Arithmetic Encoder - AV1

Description

The Goal: To accelerate the AV1 Arithmetic Encoder process by creating a pipelined architecture and synthesize it to ASIC.
Current State: the architecture is completed and, after careful validation, no problems were found.
Versions: there are two versions of the architecture within this repository: High-throughput and Low-power.
Features: The High-throughput version has the following characteristics: 588 MHz, 11.7k gates count and 982 bits/sec with ST 65 nm PDK. Meanwhile, Low-power has the following: 562 MHz, 11.2k gates count and 951 bits/sec with ST 65 nm PDK. The Low-power version saves around 21% of power, according to analysis made with real-world datasets.

What is still missing?

Improve frequency and reduce area: as higher as an architecture's frequency is, there are always ways to make it even higher without increasing the area.

Project overview

4-stage pipeline

Stage 1: Pre-calculations for the Low and Range generation.
Stage 2: The main output is the Range ready and normalized, among a few other essential values for the Low generation
Stage 3: Defines the low value, normalizes it, and generates the pre-bitstream.
Stage 4: Carry propagation block. Transforms the 9-bit pre-bitstream generated in Stage 3 into an 8-bit final bitstream.

Verification

This project's testbenches were created in SystemVerilog, and all of them can find any problem with the architecture.
All files responsible for the verification can be found in the verification_area folder.

Simulation data

The simulation data files are generated directly from AV1's algorithm, modified to create output files with important data.

How to generate?

Download the modified file of the AV1's entropy encoder, entenc.c;
Download/clone the AV1's reference code;
Copy and overwrite the file entenc.c modified into the folder aom/aom_dsp;
Run any encoding process according to the procedure as specified in the AV1's website;
After the encoding process is completed, access the folder arith_analysis created;
The normal data sequence for the testbench is a file called main_data.

Other files generated

Input: this file contains only the input values for the architecture. In the case of a testbench, this file cannot be used because it does not contain the algorithm's outputs.

Testbenches

Entropy encoder testbench: This is the main testbench for the entire archicture. It validades the bitstreams generated and after the carry propagation process. The file is called entropy_encoder_tb.sv (1-bool version testbench).
Arithmetic encoder testbench: This testbench is used to validade only the stages 1, 2 and 3 of the pipeline together. The file is called tb_arith_encoder.sv.
Pre-bitstream testbench: This file also verifies the low and range outputs and the bitstream and a few other values used by the function od_ec_enc_done on the AV1's original code. The file is called tb_bitstream.
Component testbenches: The LZC (Leading Zero Counter) has its own testbench called tb_lzc.sv.
Carry propagation testbench: The Carry Propagation testbench verifies only the 4th stage of pipeline with random input data and it is called tb_carry_propagation.sv.

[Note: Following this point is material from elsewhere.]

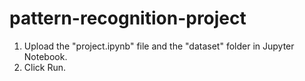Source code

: # pattern-recognition-project
1. Upload the "project.ipynb" file and the "dataset" folder in Jupyter Notebook.
2. Click Run.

Architecture in-depth explanation

Stage 1

In order to increase frequency, this block executes pre-calculations that are required for both range and low definitions on stages 2 and 3, respectively.
It also accesses the two look-up tables, which are generated by the script lut-generator.py.

Stage 2

This stage basically uses the results coming from the 1st stage and finds the range initial value.
Furthermore, this stage normalizes the range using the LZC.v block.

Stage 3

This stage receives values from the stages 1 and 2.
This stage's main goal is to find the low value and normalize it.
Moreover, this stage is responsible for generating up to two 9-bit bitstreams per clock cycle.

Stage 4

The output bitstreams are 8-bit arrays.
As Stage 3 generates 9-bit bitstreams, the 4th stage propagates the b[9] to previously generated bitstreams.
This block is divided in 2 sub-blocks: carry_propagation.v and final_bits.v.
The following subsections explain exactly the blocks' behaviors.

Carry Propagation block

Always when (B_in > 255) -> B_out = B_prev[7:0] + B_in[15:8]
Therefore, this block will save the last generated 8-bit bistream (B_prev) and propagate the carry of the following bitstreams (B_in).
B_in = B_prev[7:0] + B_in[15:8]; B_prev = B_in[7:0]
This block is also able to count the number of 255s received in sequence and release n 255s at the same time using OUT_BIT_2 (255 or 0) and OUT_BIT_3 (number saved in the counter).
This block is able to release up to five 8-bit arrays when necessary.

255 Exception

Everytime when 255 is received followed by a number > 255, it is necessary to propagate the carry beyond i-1 (i-2, i-3, i-x).
To solve this problem, the bitstream received just before the first 255 is kept stored within Bprev, while a 255_counter counts the number of 255 received in sequence.
Once a bitstream != 255 arrives, the architecture releases as follows: Bout1_ = _Bprev; Bout2 = 255 or 0; Bout3 = _255_counter; Bprev = Bin1 or Bin2 (Bin1 is release as Bout4 if flagIn == 2).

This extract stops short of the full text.